About this task: Before you reproduce the entries that follow, strip out any image they contain and keep the rest exact.

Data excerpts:
########

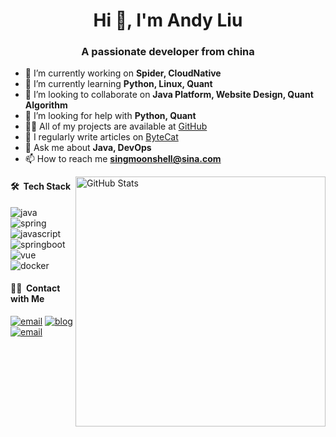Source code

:
<h1 align="center">Hi 👋, I'm Andy Liu</h1>
<h3 align="center">A passionate developer from china</h3>

- 🔭 I’m currently working on **Spider, CloudNative** 
- 🌱 I’m currently learning **Python, Linux, Quant** 
- 👯 I’m looking to collaborate on **Java Platform, Website Design, Quant Algorithm**
- 🤔 I’m looking for help with **Python, Quant**
- 👨‍💻 All of my projects are available at [GitHub](https://github.com/singmoonshell)
- 📝 I regularly write articles on [ByteCat](https://www.bytecat.cn)
- 💬 Ask me about **Java, DevOps**
- 📫 How to reach me **singmoonshell@sina.com**

<img align="right" width="400px" alt="GitHub Stats" src="https://github-readme-stats.vercel.app/api?username=singmoonshell&count_private=true&show_icons=true" />

#### 🛠 &nbsp;Tech Stack

![java](https://img.shields.io/badge/-java-333333?style=flat&logo=java)
![spring](https://img.shields.io/badge/-spring-333333?style=flat&logo=spring)
![javascript](https://img.shields.io/badge/-javascript-333333?style=flat&logo=javascript)
![springboot](https://img.shields.io/badge/-springboot-333333?style=flat&logo=springboot)
![vue](https://img.shields.io/badge/-vue-333333?style=flat&logo=vue)
![docker](https://img.shields.io/badge/-docker-333333?style=flat&logo=docker)

#### 🤝🏻 &nbsp;Contact with Me 

<a href="https://github.com/singmoonshell"><img alt="email" src="https://img.shields.io/badge/Github-singmoonshell-9cf?style=flat-square"></a>
<a href="https://www.bytecat.cn"><img alt="blog" src="https://img.shields.io/badge/Blog-www.bytecat.cn-9cf?style=flat-square"></a>
<a href="mailto:singmoonshell@sina.com"><img alt="email" src="https://img.shields.io/badge/Email-singmoonshell@sina.com-9cf?style=flat-square"></a>

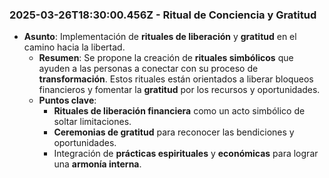 ### 2025-03-26T18:30:00.456Z - Ritual de Conciencia y Gratitud
- **Asunto**: Implementación de **rituales de liberación** y **gratitud** en el camino hacia la libertad.
  - **Resumen**: Se propone la creación de **rituales simbólicos** que ayuden a las personas a conectar con su proceso de **transformación**. Estos rituales están orientados a liberar bloqueos financieros y fomentar la **gratitud** por los recursos y oportunidades.
  - **Puntos clave**:
    - **Rituales de liberación financiera** como un acto simbólico de soltar limitaciones.
    - **Ceremonias de gratitud** para reconocer las bendiciones y oportunidades.
    - Integración de **prácticas espirituales** y **económicas** para lograr una **armonía interna**.
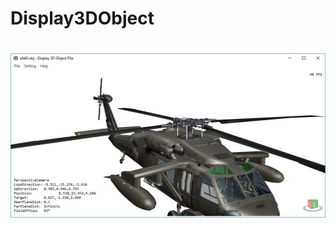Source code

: # Display3DObject

![wallpaper](https://github.com/Hercules2404/Display3DObject/blob/master/Preview.JPG)
=======
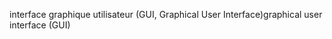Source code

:<span data-ttu-id="41727-101">interface graphique utilisateur (GUI, Graphical User Interface)</span><span class="sxs-lookup"><span data-stu-id="41727-101">graphical user interface (GUI)</span></span>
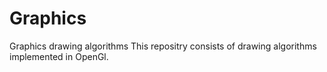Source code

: # Graphics
Graphics drawing algorithms
This repositry consists of drawing algorithms implemented in OpenGl.
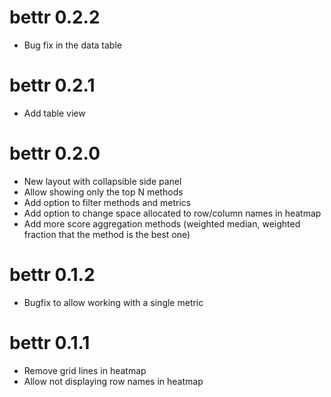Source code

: # bettr 0.2.2

* Bug fix in the data table

# bettr 0.2.1

* Add table view

# bettr 0.2.0

* New layout with collapsible side panel
* Allow showing only the top N methods
* Add option to filter methods and metrics
* Add option to change space allocated to row/column names in heatmap
* Add more score aggregation methods (weighted median, weighted fraction that the method is the best one)

# bettr 0.1.2

* Bugfix to allow working with a single metric

# bettr 0.1.1

* Remove grid lines in heatmap
* Allow not displaying row names in heatmap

########

Response to this task:
Source code

:
<h1 align="center">Hi 👋, I'm Andy Liu</h1>
<h3 align="center">A passionate developer from china</h3>

- 🔭 I’m currently working on **Spider, CloudNative** 
- 🌱 I’m currently learning **Python, Linux, Quant** 
- 👯 I’m looking to collaborate on **Java Platform, Website Design, Quant Algorithm**
- 🤔 I’m looking for help with **Python, Quant**
- 👨‍💻 All of my projects are available at [GitHub](https://github.com/singmoonshell)
- 📝 I regularly write articles on [ByteCat](https://www.bytecat.cn)
- 💬 Ask me about **Java, DevOps**
- 📫 How to reach me **singmoonshell@sina.com**

<img align="right" width="400px" alt="GitHub Stats" src="https://github-readme-stats.vercel.app/api?username=singmoonshell&count_private=true&show_icons=true" />

#### 🛠 &nbsp;Tech Stack

![java](https://img.shields.io/badge/-java-333333?style=flat&logo=java)
![spring](https://img.shields.io/badge/-spring-333333?style=flat&logo=spring)
![javascript](https://img.shields.io/badge/-javascript-333333?style=flat&logo=javascript)
![springboot](https://img.shields.io/badge/-springboot-333333?style=flat&logo=springboot)
![vue](https://img.shields.io/badge/-vue-333333?style=flat&logo=vue)
![docker](https://img.shields.io/badge/-docker-333333?style=flat&logo=docker)

#### 🤝🏻 &nbsp;Contact with Me 

<a href="https://github.com/singmoonshell"><img alt="email" src="https://img.shields.io/badge/Github-singmoonshell-9cf?style=flat-square"></a>
<a href="https://www.bytecat.cn"><img alt="blog" src="https://img.shields.io/badge/Blog-www.bytecat.cn-9cf?style=flat-square"></a>
<a href="mailto:singmoonshell@sina.com"><img alt="email" src="https://img.shields.io/badge/Email-singmoonshell@sina.com-9cf?style=flat-square"></a>

 ### 2025-03-26T18:30:00.456Z - Ritual de Conciencia y Gratitud
- **Asunto**: Implementación de **rituales de liberación** y **gratitud** en el camino hacia la libertad.
  - **Resumen**: Se propone la creación de **rituales simbólicos** que ayuden a las personas a conectar con su proceso de **transformación**. Estos rituales están orientados a liberar bloqueos financieros y fomentar la **gratitud** por los recursos y oportunidades.
  - **Puntos clave**:
    - **Rituales de liberación financiera** como un acto simbólico de soltar limitaciones.
    - **Ceremonias de gratitud** para reconocer las bendiciones y oportunidades.
    - Integración de **prácticas espirituales** y **económicas** para lograr una **armonía interna**.
Source code

: # Display3DObject

![wallpaper](https://github.com/Hercules2404/Display3DObject/blob/master/Preview.JPG)
=======
Source code

:<span data-ttu-id="41727-101">interface graphique utilisateur (GUI, Graphical User Interface)</span><span class="sxs-lookup"><span data-stu-id="41727-101">graphical user interface (GUI)</span></span>
Source code

: # Graphics
Graphics drawing algorithms
This repositry consists of drawing algorithms implemented in OpenGl.
Source code

: # bettr 0.2.2

* Bug fix in the data table

# bettr 0.2.1

* Add table view

# bettr 0.2.0

* New layout with collapsible side panel
* Allow showing only the top N methods
* Add option to filter methods and metrics
* Add option to change space allocated to row/column names in heatmap
* Add more score aggregation methods (weighted median, weighted fraction that the method is the best one)

# bettr 0.1.2

* Bugfix to allow working with a single metric

# bettr 0.1.1

* Remove grid lines in heatmap
* Allow not displaying row names in heatmap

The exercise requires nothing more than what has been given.